INSTRUCTIONS TO FOLLOW:
Scan the records for the string "Status", then copy each line that has it.

[Dataset entries]
******

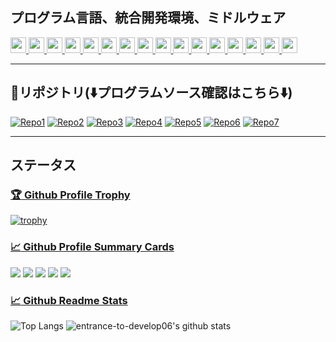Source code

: ## プログラム言語、統合開発環境、ミドルウェア  
<a href="https://visualstudio.microsoft.com/ja/" target="_blank" rel="noopener noreferrer">
<img src="https://img.shields.io/badge/-Microsoft Visual Studio-5C2D91.svg?logo=visual-studio&style=plastic" height="25">
</a>
<a href="https://visualstudio.microsoft.com/ja/" target="_blank" rel="noopener noreferrer">
<img src="https://img.shields.io/badge/-Visual Basic .NET-512BD4.svg?logo=.net&style=plastic" height="25">
</a>
<a href="https://visualstudio.microsoft.com/ja/" target="_blank" rel="noopener noreferrer">
<img src="https://img.shields.io/badge/-C Sharp-239120.svg?logo=csharp&style=plastic" height="25">
</a>
<a href="https://www.jetbrains.com/ja-jp/idea/" target="_blank" rel="noopener noreferrer">
<img src="https://img.shields.io/badge/-JetBrains IntelliJ IDEA-783CBD.svg?logo=intellij-idea&style=plastic" height="25">
</a>
<a href="https://www.eclipse.org/" target="_blank" rel="noopener noreferrer">
<img src="https://img.shields.io/badge/-Eclipse Foundation-2C2255.svg?logo=eclipseide&style=plastic" height="25">
</a>
<a href="https://www.oracle.com/jp/java/" target="_blank" rel="noopener noreferrer">
<img src="https://img.shields.io/badge/-Oracle Java-007396.svg?logo=java&style=plastic" height="25">  
</a>
<a href="https://www.microsoft.com/ja-jp/sql-server/sql-server-2022" target="_blank" rel="noopener noreferrer">
<img src="https://img.shields.io/badge/-Microsoft SQL Server-777700.svg?logo=microsoft-sql-server&style=plastic" height="25">
</a>
<a href="https://www.oracle.com/jp/database/" target="_blank" rel="noopener noreferrer">
<img src="https://img.shields.io/badge/-Oracle Database-F80000.svg?logo=oracle&style=plastic" height="25">
</a>
<a href="https://www.postgresql.org/" target="_blank" rel="noopener noreferrer">
<img src="https://img.shields.io/badge/-PostgreSQL-4169E1.svg?logo=postgresql&style=plastic" height="25">
</a>
<a href="https://hibernate.org/" target="_blank" rel="noopener noreferrer">
<img src="https://img.shields.io/badge/-Hibernate-59666C.svg?logo=hibernate&style=plastic" height="25">
</a>
<a href="https://spring.io/projects/spring-boot" target="_blank" rel="noopener noreferrer">
<img src="https://img.shields.io/badge/-Spring Boot-6DB33F.svg?logo=spring-boot&style=plastic" height="25">
</a>
<a href="http://tomcat.apache.org/" target="_blank" rel="noopener noreferrer">
<img src="https://img.shields.io/badge/-Apache Tomcat-F8DC75.svg?logo=apache-tomcat&style=plastic" height="25">
</a>
<a href="https://maven.apache.org/" target="_blank" rel="noopener noreferrer">
<img src="https://img.shields.io/badge/-Apache Maven-C71A36.svg?logo=apache-maven&style=plastic" height="25">
</a>
<a href="https://gradle.org/" target="_blank" rel="noopener noreferrer">
<img src="https://img.shields.io/badge/-Gradle-02303A.svg?logo=gradle&style=plastic" height="25">
</a>
<a href="https://www.thymeleaf.org/" target="_blank" rel="noopener noreferrer">
<img src="https://img.shields.io/badge/-Thymeleaf-005F0F.svg?logo=thymeleaf&style=plastic" height="25">
</a>
<a href="https://getbootstrap.com/" target="_blank" rel="noopener noreferrer">
<img src="https://img.shields.io/badge/-Bootstrap-7952B3.svg?logo=bootstrap&style=plastic" height="25">
</a>

***

## :stars:リポジトリ(:arrow_down:プログラムソース確認はこちら:arrow_down:)  
[![Repo1](https://github-readme-stats.vercel.app/api/pin/?username=entrance-to-develop06&repo=ShohinDesktopAdoNet&theme=nord)](https://github.com/entrance-to-develop06/ShohinDesktopAdoNet)
[![Repo2](https://github-readme-stats.vercel.app/api/pin/?username=entrance-to-develop06&repo=ShohinDesktopJdbc&theme=nord)](https://github.com/entrance-to-develop06/ShohinDesktopJdbc)
[![Repo3](https://github-readme-stats.vercel.app/api/pin/?username=entrance-to-develop06&repo=HttpsFrontWinForms&theme=nord)](https://github.com/entrance-to-develop06/HttpsFrontWinForms)
[![Repo4](https://github-readme-stats.vercel.app/api/pin/?username=entrance-to-develop06&repo=HttpsFrontSwing&theme=nord)](https://github.com/entrance-to-develop06/HttpsFrontSwing)
[![Repo5](https://github-readme-stats.vercel.app/api/pin/?username=entrance-to-develop06&repo=SpringBootMvc&theme=nord)](https://github.com/entrance-to-develop06/SpringBootMvc)
[![Repo6](https://github-readme-stats.vercel.app/api/pin/?username=entrance-to-develop06&repo=SpringBootRest&theme=nord)](https://github.com/entrance-to-develop06/SpringBootRest)
[![Repo7](https://github-readme-stats.vercel.app/api/pin/?username=entrance-to-develop06&repo=Electric&theme=nord)](https://github.com/entrance-to-develop06/Electric)

***

## ステータス  
### [:trophy: Github Profile Trophy](https://github.com/ryo-ma/github-profile-trophy)  
[![trophy](https://github-profile-trophy.vercel.app/?username=entrance-to-develop06&theme=nord&column=7)](https://github.com/entrance-to-develop06/github-profile-trophy)

### [:chart_with_upwards_trend: Github Profile Summary Cards](https://github.com/vn7n24fzkq/github-profile-summary-cards)  
[![](https://raw.githubusercontent.com/entrance-to-develop06/entrance-to-develop06/master/profile-summary-card-output/nord_dark/0-profile-details.svg)](https://github.com/vn7n24fzkq/github-profile-summary-cards)
[![](https://raw.githubusercontent.com/entrance-to-develop06/entrance-to-develop06/master/profile-summary-card-output/nord_dark/1-repos-per-language.svg)](https://github.com/vn7n24fzkq/github-profile-summary-cards)
[![](https://raw.githubusercontent.com/entrance-to-develop06/entrance-to-develop06/master/profile-summary-card-output/nord_dark/2-most-commit-language.svg)](https://github.com/vn7n24fzkq/github-profile-summary-cards)
[![](https://raw.githubusercontent.com/entrance-to-develop06/entrance-to-develop06/master/profile-summary-card-output/nord_dark/3-stats.svg)](https://github.com/vn7n24fzkq/github-profile-summary-cards)
[![](https://raw.githubusercontent.com/entrance-to-develop06/entrance-to-develop06/master/profile-summary-card-output/nord_dark/4-productive-time.svg)](https://github.com/vn7n24fzkq/github-profile-summary-cards)

### [:chart_with_upwards_trend: Github Readme Stats](https://github.com/anuraghazra/github-readme-stats)  
![Top Langs](https://github-readme-stats.vercel.app/api/top-langs/?username=entrance-to-develop06&theme=nord)
![entrance-to-develop06's github stats](https://github-readme-stats.vercel.app/api?username=entrance-to-develop06&count_private=true&show_icons=true&theme=nord)


<!--
**entrance-to-develop06/entrance-to-develop06** is a ✨ _special_ ✨ repository because its `README.md` (this file) appears on your GitHub profile.

Here are some ideas to get you started:

- 🔭 I’m currently working on ...
- 🌱 I’m currently learning ...
- 👯 I’m looking to collaborate on ...
- 🤔 I’m looking for help with ...
- 💬 Ask me about ...
- 📫 How to reach me: ...
- 😄 Pronouns: ...
- ⚡ Fun fact: ...
-->
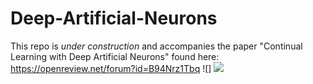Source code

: # Deep-Artificial-Neurons

This repo is *under construction* and accompanies the paper "Continual Learning with Deep Artificial Neurons" found here: https://openreview.net/forum?id=B94Nrz1Tbq
![] ![](https://github.com/blake-camp/Deep-Artificial-Neurons/blob/main/DANs_abstract_clean.png)

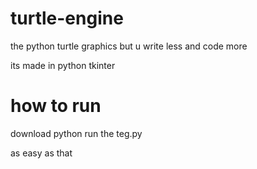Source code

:# turtle-engine
the python turtle graphics but u write less and code more

its made in python tkinter



# how to run
download python
run the teg.py

as easy as that
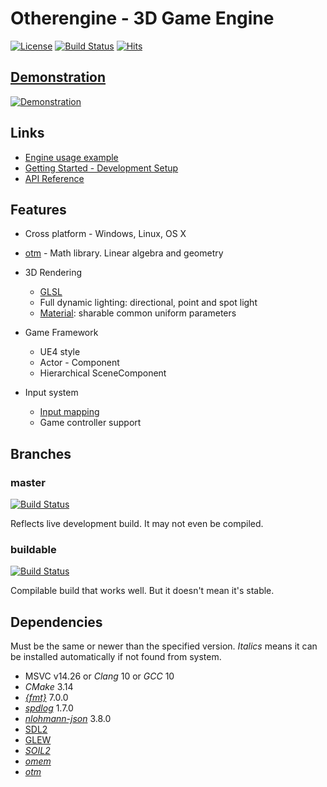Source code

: # Otherengine - 3D Game Engine

[![License](https://img.shields.io/badge/Licence-MIT-blue.svg)](LICENSE) [![Build Status](https://travis-ci.com/Othereum/Otherengine.svg?branch=buildable)](https://travis-ci.com/Othereum/Otherengine) [![Hits](https://hits.seeyoufarm.com/api/count/incr/badge.svg?url=https%3A%2F%2Fgithub.com%2FOthereum%2FOtherengine)](https://github.com/Othereum/Otherengine)

## [Demonstration](https://www.youtube.com/playlist?list=PLRimg1E-To2HJn1jtpYQXFujjI4dbRUsY)

[![Demonstration](https://img.youtube.com/vi/0Gn34AfPm_M/maxresdefault.jpg)](https://www.youtube.com/playlist?list=PLRimg1E-To2HJn1jtpYQXFujjI4dbRUsY)

## Links

* [Engine usage example](https://github.com/Othereum/Otherengine-TestGame)
* [Getting Started - Development Setup](Guide/English/Development%20Setup.md)
* [API Reference](https://othereum.github.io/Otherengine)

## Features

* Cross platform - Windows, Linux, OS X

* [otm](https://github.com/Othereum/otm) - Math library. Linear algebra and geometry

* 3D Rendering
  * [GLSL](Guide/English/Shader%20Programming.md)
  * Full dynamic lighting: directional, point and spot light
  * [Material](Guide/English/Graphic%20Assets.md#material): sharable common uniform parameters

* Game Framework
  * UE4 style
  * Actor - Component
  * Hierarchical SceneComponent

* Input system
  * [Input mapping](Guide/English/Input.md)
  * Game controller support

## Branches

### **master**

[![Build Status](https://travis-ci.com/Othereum/Otherengine.svg?branch=master)](https://travis-ci.com/Othereum/Otherengine)

Reflects live development build. It may not even be compiled.

### **buildable**

[![Build Status](https://travis-ci.com/Othereum/Otherengine.svg?branch=buildable)](https://travis-ci.com/Othereum/Otherengine)

Compilable build that works well. But it doesn't mean it's stable.

## Dependencies

Must be the same or newer than the specified version. *Italics* means it can be installed automatically if not found from system.

* MSVC v14.26 or *Clang* 10 or *GCC* 10
* *CMake* 3.14
* [*{fmt}*](https://github.com/fmtlib/fmt) 7.0.0
* [*spdlog*](https://github.com/gabime/spdlog) 1.7.0
* [*nlohmann-json*](https://github.com/nlohmann/json) 3.8.0
* [SDL2](https://www.libsdl.org/download-2.0.php)
* [GLEW](https://github.com/nigels-com/glew)
* [*SOIL2*](https://github.com/SpartanJ/SOIL2)
* [*omem*](https://github.com/Othereum/omem)
* [*otm*](https://github.com/Othereum/otm)
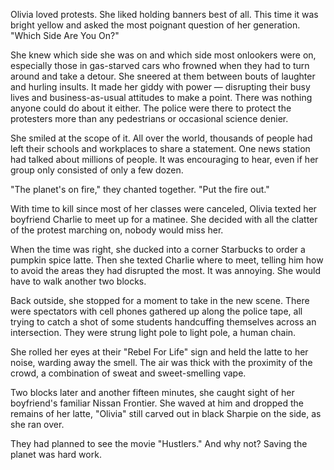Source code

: Olivia loved protests. She liked holding banners best of all. This time it was bright yellow and asked the most poignant question of her generation. "Which Side Are You On?"

She knew which side she was on and which side most onlookers were on, especially those in gas-starved cars who frowned when they had to turn around and take a detour. She sneered at them between bouts of laughter and hurling insults. It made her giddy with power — disrupting their busy lives and business-as-usual attitudes to make a point. There was nothing anyone could do about it either. The police were there to protect the protesters more than any pedestrians or occasional science denier.

She smiled at the scope of it. All over the world, thousands of people had left their schools and workplaces to share a statement. One news station had talked about millions of people. It was encouraging to hear, even if her group only consisted of only a few dozen.

"The planet's on fire," they chanted together. "Put the fire out."

With time to kill since most of her classes were canceled, Olivia texted her boyfriend Charlie to meet up for a matinee. She decided with all the clatter of the protest marching on, nobody would miss her.

When the time was right, she ducked into a corner Starbucks to order a pumpkin spice latte. Then she texted Charlie where to meet, telling him how to avoid the areas they had disrupted the most. It was annoying. She would have to walk another two blocks.

Back outside, she stopped for a moment to take in the new scene. There were spectators with cell phones gathered up along the police tape, all trying to catch a shot of some students handcuffing themselves across an intersection. They were strung light pole to light pole, a human chain.

She rolled her eyes at their "Rebel For Life" sign and held the latte to her noise, warding away the smell. The air was thick with the proximity of the crowd, a combination of sweat and sweet-smelling vape.

Two blocks later and another fifteen minutes, she caught sight of her boyfriend's familiar Nissan Frontier. She waved at him and dropped the remains of her latte, "Olivia" still carved out in black Sharpie on the side, as she ran over.

They had planned to see the movie "Hustlers." And why not? Saving the planet was hard work.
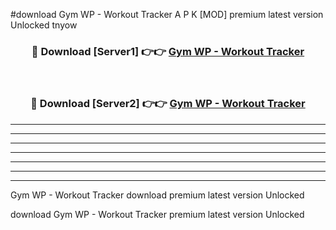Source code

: #download Gym WP - Workout Tracker  A P K [MOD] premium latest version Unlocked tnyow 



<div align="center">
<h3>🔴 Download [Server1] 👉👉 <a href="https://apkdownload1.web.app/">Gym WP - Workout Tracker </a></h3><br>

<h3>🔴 Download [Server2] 👉👉 <a href="https://apkdownload1.web.app/">Gym WP - Workout Tracker </a></h3>
</div>





----------------------------------------------------------

----------------------------------------------------------

----------------------------------------------------------

----------------------------------------------------------

----------------------------------------------------------

----------------------------------------------------------

----------------------------------------------------------

Gym WP - Workout Tracker  download premium latest version Unlocked

download Gym WP - Workout Tracker  premium latest version Unlocked
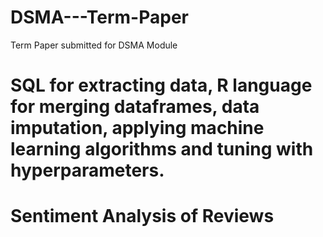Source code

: # DSMA---Term-Paper
Term Paper submitted for DSMA Module 
# SQL for extracting data, R language for merging dataframes, data imputation, applying machine learning algorithms and tuning with hyperparameters.
# Sentiment Analysis of Reviews
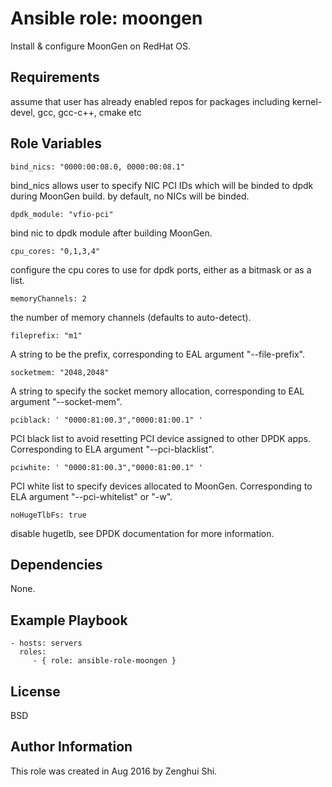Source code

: 
Ansible role: moongen
=========

Install & configure MoonGen on RedHat OS.

Requirements
------------

assume that user has already enabled repos for packages including kernel-devel, gcc, gcc-c++, cmake etc

Role Variables
--------------

    bind_nics: "0000:00:08.0, 0000:00:08.1"

bind_nics allows user to specify NIC PCI IDs which will be binded to dpdk during MoonGen build. by default, no NICs will be binded.

    dpdk_module: "vfio-pci"

bind nic to dpdk module after building MoonGen.

    cpu_cores: "0,1,3,4"

configure the cpu cores to use for dpdk ports, either as a bitmask or as a list.

    memoryChannels: 2

the number of memory channels (defaults to auto-detect).

    fileprefix: "m1"

A string to be the prefix, corresponding to EAL argument "--file-prefix".

    socketmem: "2048,2048"

A string to specify the socket memory allocation, corresponding to EAL argument "--socket-mem".

    pciblack: ' "0000:81:00.3","0000:81:00.1" '

PCI black list to avoid resetting PCI device assigned to other DPDK apps. Corresponding to ELA argument "--pci-blacklist".

    pciwhite: ' "0000:81:00.3","0000:81:00.1" '

PCI white list to specify devices allocated to MoonGen. Corresponding to ELA argument "--pci-whitelist" or "-w".

    noHugeTlbFs: true

disable hugetlb, see DPDK documentation for more information.

Dependencies
------------

None.

Example Playbook
----------------


    - hosts: servers
      roles:
         - { role: ansible-role-moongen }

License
-------

BSD

Author Information
------------------

This role was created in Aug 2016 by Zenghui Shi.

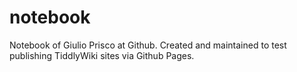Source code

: # notebook
Notebook of Giulio Prisco at Github.
Created and maintained to test publishing TiddlyWiki sites via Github Pages.
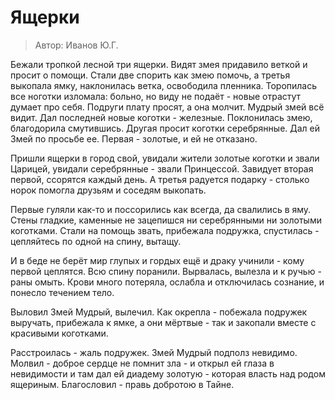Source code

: # Ящерки
> Автор: Иванов Ю.Г.

Бежали тропкой лесной три ящерки. Видят змея придавило веткой и просит о помощи.
Стали две спорить как змею помочь, а третья выкопала ямку, наклонилась ветка, освободила пленника.
Торопилась все ноготки изломала: больно, но виду не подаёт - новые отрастут думает про себя.
Подруги плату просят, а она молчит. Мудрый змей всё видит. Дал последней новые коготки - железные.
Поклонилась змею, благодорила смутившись. Другая просит коготки серебрянные. Дал ей Змей по просьбе ее.
Первая - золотые, и ей не отказано.

Пришли ящерки в город свой, увидали жители золотые коготки и звали Царицей, увидали серебрянные - звали
Принцессой. Завидует вторая первой, ссорятся каждый день. А третья радуется подарку - столько норок
помогла друзьям и соседям выкопать.

Первые гуляли как-то и поссорились как всегда, да свалились в яму. Стены гладкие, каменные не зацепишся
ни серебрянными ни золотыми коготками. Стали на помощь звать, прибежала подружка, спустилась - цепляйтесь
по одной на спину, вытащу.

И в беде не берёт мир глупых и гордых ещё и драку учинили - кому первой цеплятся. Всю спину поранили.
Вырвалась, вылезла и к ручью - раны омыть. Крови много потеряла, ослабла и отключилась сознание, и понесло
течением тело.

Выловил Змей Мудрый, вылечил. Как окрепла - побежала подружек выручать, прибежала к ямке, а они мёртвые -
так и закопали вместе с красивыми коготками.

Расстроилась - жаль подружек. Змей Мудрый подполз невидимо. Молвил - доброе сердце не помнит зла - и открыл ей глаза
в невидимости и там дал ей диадему золотую - которая власть над родом ящериным. Благословил - правь добротою в Тайне.
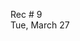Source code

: 
<div class="recitation">
<div class="column_date">
<p markdown="block">

Rec # 9 <br>
Tue, March 27

</p>          
</div>

<div class="column_recitation">
<p markdown="block">





</p>        
</div>

</div>
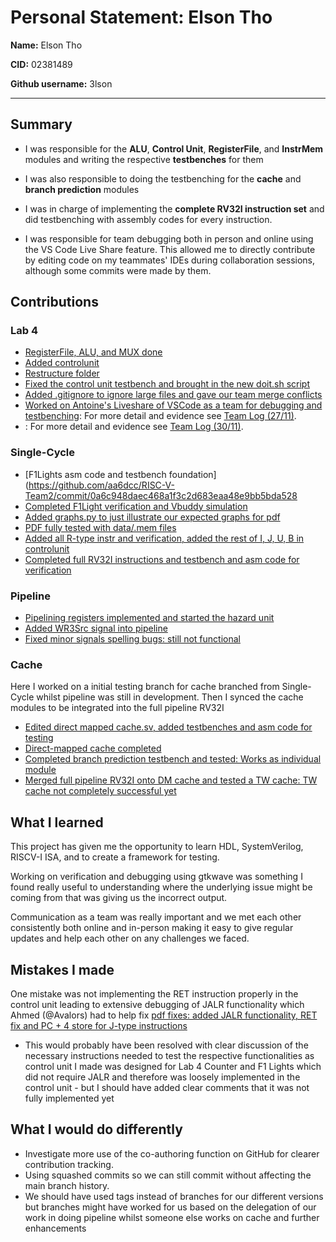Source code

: # Personal Statement: Elson Tho

**Name:** Elson Tho  

**CID:** 02381489 

**Github username:** 3lson  

________________________________________________________________________________________________________________________________________________________________________________________________________________________________________________________

## Summary

- I was responsible for the **ALU**, **Control Unit**, **RegisterFile**, and **InstrMem** modules and writing the respective **testbenches** for them
- I was also responsible to doing the testbenching for the **cache** and **branch prediction** modules
- I was in charge of implementing the **complete RV32I instruction set** and did testbenching with assembly codes for every instruction. 

- I was responsible for team debugging both in person and online using the VS Code Live Share feature. This allowed me to directly contribute by editing code on my teammates' IDEs during collaboration sessions, although some commits were made by them.

## Contributions

### Lab 4

- [RegisterFile, ALU, and MUX done](https://github.com/aa6dcc/RISC-V-Team2/commit/c84f24871c5a7911610828e2e62cf69224e74bcf)
- [Added controlunit](https://github.com/aa6dcc/RISC-V-Team2/commit/5fa1a412a6342c5cc21ca651c8444c2814a2f9e5)
- [Restructure folder](https://github.com/aa6dcc/RISC-V-Team2/commit/f9f399da2d43315a25bb588428c69cf0d946753d)
- [Fixed the control unit testbench and brought in the new doit.sh script](https://github.com/aa6dcc/RISC-V-Team2/commit/5773432255b8a4a536ed3b52fe3cfc900075aa9f)
- [Added .gitignore to ignore large files and gave our team merge conflicts](https://github.com/aa6dcc/RISC-V-Team2/commit/9af8479508d7274a99b07ba0c5b31bc86df42bb3)
- [Worked on Antoine's Liveshare of VSCode as a team for debugging and testbenching](https://github.com/aa6dcc/RISC-V-Team2/commit/e3fd87fdfd4d9f00b7447949e95964d28db9bb20#diff-9b9a6efe51731ef72a27f44c26c78fb4b1e55f3e88676bf0140041f7af99e2ee): For more detail and evidence see [Team Log (27/11)](../logbooks/team_log.md#team-meetup-27-11).
- [](https://github.com/aa6dcc/RISC-V-Team2/commit/edc939dadaaca6523c7ef921765ea0f2ed3c03f0): For more detail and evidence see [Team Log (30/11)](../logbooks/team_log.md#team-meetup-30-11).

### Single-Cycle

- [F1Lights asm code and testbench foundation](https://github.com/aa6dcc/RISC-V-Team2/commit/0a6c948daec468a1f3c2d683eaa48e9bb5bda528
- [Completed F1Light verification and Vbuddy simulation](https://github.com/aa6dcc/RISC-V-Team2/commit/1a246636d7341bde9bddb56b764e818dfad377fd)
- [Added graphs.py to just illustrate our expected graphs for pdf](https://github.com/aa6dcc/RISC-V-Team2/commit/7ad78983211d06f3bb87f3062504e860277b382c)
- [PDF fully tested with data/.mem files](https://github.com/aa6dcc/RISC-V-Team2/commit/bd1db301e6254e29d24291ed513287c550939ff7)
- [Added all R-type instr and verification, added the rest of I, J, U, B in controlunit](https://github.com/aa6dcc/RISC-V-Team2/commit/5eccb99f8b08752ab7b98ed65e42157b3a14a190)
- [Completed full RV32I instructions and testbench and asm code for verification](https://github.com/aa6dcc/RISC-V-Team2/commit/14e4e17063317b12e1dfb36917cbb79eb7aec45a)


### Pipeline

- [Pipelining registers implemented and started the hazard unit](https://github.com/aa6dcc/RISC-V-Team2/commit/34617373aca98c16134c2862ff86bcb8c228c509)
- [Added WR3Src signal into pipeline](https://github.com/aa6dcc/RISC-V-Team2/commit/47a367c96ebce4d240b61f4a011d2dea61e3c596)
- [Fixed minor signals spelling bugs: still not functional
](https://github.com/aa6dcc/RISC-V-Team2/commit/d3df6d10afd85b6dbf4cccfc0d6f6bc7fa467649)


### Cache

Here I worked on a initial testing branch for cache branched from Single-Cycle whilst pipeline was still in development. Then I synced the cache modules to be integrated into the full pipeline RV32I

- [Edited direct mapped cache.sv, added testbenches and asm code for testing](https://github.com/aa6dcc/RISC-V-Team2/commit/7a61fd2918b27e52af0d4cc86411fd7ff472ffdd)
- [Direct-mapped cache completed](https://github.com/aa6dcc/RISC-V-Team2/commit/ca013aad029b479c8335ec7aebd2990b17f65c63)
- [Completed branch prediction testbench and tested: Works as individual module](https://github.com/aa6dcc/RISC-V-Team2/commit/86b56e701d798e3d486f71c5a5f6acf23f11edd5)
- [Merged full pipeline RV32I onto DM cache and tested a TW cache: TW cache not completely successful yet
](https://github.com/aa6dcc/RISC-V-Team2/commit/c118a1d49282d4a143e912e7bd6a1d6fee3edfa4)


## What I learned

This project has given me the opportunity to learn HDL, SystemVerilog, RISCV-I ISA, and to create a framework for testing.

Working on verification and debugging using gtkwave was something I found really useful to understanding where the underlying issue might be coming from that was giving us the incorrect output. 

Communication as a team was really important and we met each other consistently both online and in-person making it easy to give regular updates and help each other on any challenges we faced.


## Mistakes I made

One mistake was not implementing the RET instruction properly in the control unit leading to extensive debugging of JALR functionality which Ahmed (@Avalors) had to help fix 
[pdf fixes: added JALR functionality, RET fix and PC + 4 store for J-type instructions](https://github.com/aa6dcc/RISC-V-Team2/commit/7f4978e6a998b1457e97a4bbc045055ee32e84be)
- This would probably have been resolved with clear discussion of the necessary instructions needed to test the respective functionalities as control unit I made was designed for Lab 4 Counter and F1 Lights which did not require JALR and therefore was loosely implemented in the control unit - but I should have added clear comments that it was not fully implemented yet


## What I would do differently

- Investigate more use of the co-authoring function on GitHub for clearer contribution tracking.
- Using squashed commits so we can still commit without affecting the main branch history.
- We should have used tags instead of branches for our different versions but branches might have worked for us based on the delegation of our work in doing pipeline whilst someone else works on cache and further enhancements 



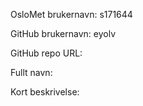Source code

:OsloMet brukernavn: s171644

GitHub brukernavn: eyolv

GitHub repo URL:

Fullt navn:

Kort beskrivelse:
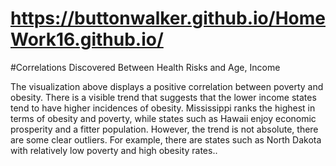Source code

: # https://buttonwalker.github.io/HomeWork16.github.io/

#Correlations Discovered Between Health Risks and Age, Income

The visualization above displays a positive correlation between poverty and obesity. 
There is a visible trend that suggests that the lower income states tend to have higher 
incidences of obesity. Mississippi ranks the highest in terms of obesity and poverty, 
while states such as Hawaii enjoy economic prosperity and a fitter population. However, 
the trend is not absolute, there are some clear outliers. For example, there are states 
such as North Dakota with relatively low poverty and high obesity rates..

******

EXERCISE RESULT:
[![License](https://img.shields.io/badge/Licence-MIT-blue.svg)](LICENSE) [![Build Status](https://travis-ci.com/Othereum/Otherengine.svg?branch=buildable)](https://travis-ci.com/Othereum/Otherengine) [![Hits](https://hits.seeyoufarm.com/api/count/incr/badge.svg?url=https%3A%2F%2Fgithub.com%2FOthereum%2FOtherengine)](https://github.com/Othereum/Otherengine)
[![Build Status](https://travis-ci.com/Othereum/Otherengine.svg?branch=master)](https://travis-ci.com/Othereum/Otherengine)
[![Build Status](https://travis-ci.com/Othereum/Otherengine.svg?branch=buildable)](https://travis-ci.com/Othereum/Otherengine)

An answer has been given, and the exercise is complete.